BEGIN EXERCISE INPUTS

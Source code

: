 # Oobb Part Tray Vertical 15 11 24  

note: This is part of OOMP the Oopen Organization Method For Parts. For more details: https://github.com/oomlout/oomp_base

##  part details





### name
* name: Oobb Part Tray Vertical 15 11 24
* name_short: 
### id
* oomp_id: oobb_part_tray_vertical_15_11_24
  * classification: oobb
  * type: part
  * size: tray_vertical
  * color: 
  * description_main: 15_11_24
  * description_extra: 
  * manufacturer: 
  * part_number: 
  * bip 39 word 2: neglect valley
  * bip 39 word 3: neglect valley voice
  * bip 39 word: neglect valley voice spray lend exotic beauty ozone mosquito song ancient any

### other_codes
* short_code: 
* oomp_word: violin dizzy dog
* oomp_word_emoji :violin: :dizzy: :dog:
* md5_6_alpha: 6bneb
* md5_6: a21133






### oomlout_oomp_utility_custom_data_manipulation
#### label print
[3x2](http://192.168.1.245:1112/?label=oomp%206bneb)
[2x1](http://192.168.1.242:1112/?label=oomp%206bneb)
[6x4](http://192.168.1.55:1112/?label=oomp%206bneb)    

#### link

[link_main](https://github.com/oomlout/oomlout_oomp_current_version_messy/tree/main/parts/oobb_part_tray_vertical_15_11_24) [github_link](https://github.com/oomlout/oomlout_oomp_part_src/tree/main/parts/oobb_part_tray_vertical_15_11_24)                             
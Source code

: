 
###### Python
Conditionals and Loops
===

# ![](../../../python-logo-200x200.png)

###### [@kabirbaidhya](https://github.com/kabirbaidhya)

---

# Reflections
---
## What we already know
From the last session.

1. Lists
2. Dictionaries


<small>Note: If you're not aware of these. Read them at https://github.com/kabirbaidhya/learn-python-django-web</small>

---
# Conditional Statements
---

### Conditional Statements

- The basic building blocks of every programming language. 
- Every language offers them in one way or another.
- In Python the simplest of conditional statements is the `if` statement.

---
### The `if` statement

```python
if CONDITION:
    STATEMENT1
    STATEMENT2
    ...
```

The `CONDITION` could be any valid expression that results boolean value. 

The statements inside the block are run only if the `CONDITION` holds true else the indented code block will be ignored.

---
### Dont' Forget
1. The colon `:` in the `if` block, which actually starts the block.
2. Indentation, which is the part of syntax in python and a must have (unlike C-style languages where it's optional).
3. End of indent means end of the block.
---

END EXERCISE INPUTS

BRIEF:
Note down each line above where the word "violin" occurs.

ANSWER TO THIS EXERCISE:
* oomp_word: violin dizzy dog
* oomp_word_emoji :violin: :dizzy: :dog:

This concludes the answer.